(Collected data entries)
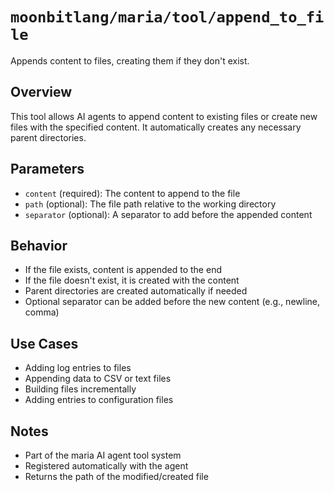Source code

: # `moonbitlang/maria/tool/append_to_file`

Appends content to files, creating them if they don't exist.

## Overview

This tool allows AI agents to append content to existing files or create new files with the specified content. It automatically creates any necessary parent directories.

## Parameters

- `content` (required): The content to append to the file
- `path` (optional): The file path relative to the working directory
- `separator` (optional): A separator to add before the appended content

## Behavior

- If the file exists, content is appended to the end
- If the file doesn't exist, it is created with the content
- Parent directories are created automatically if needed
- Optional separator can be added before the new content (e.g., newline, comma)

## Use Cases

- Adding log entries to files
- Appending data to CSV or text files
- Building files incrementally
- Adding entries to configuration files

## Notes

- Part of the maria AI agent tool system
- Registered automatically with the agent
- Returns the path of the modified/created file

* **EXERCISE PROMPT**
All lines from the one containing "- If the file exists, content" to the last line above should be reproduced exactly, and no other lines should be given.

* **WRITTEN REPLY**
- If the file exists, content is appended to the end
- If the file doesn't exist, it is created with the content
- Parent directories are created automatically if needed
- Optional separator can be added before the new content (e.g., newline, comma)

## Use Cases

- Adding log entries to files
- Appending data to CSV or text files
- Building files incrementally
- Adding entries to configuration files

## Notes

- Part of the maria AI agent tool system
- Registered automatically with the agent
- Returns the path of the modified/created file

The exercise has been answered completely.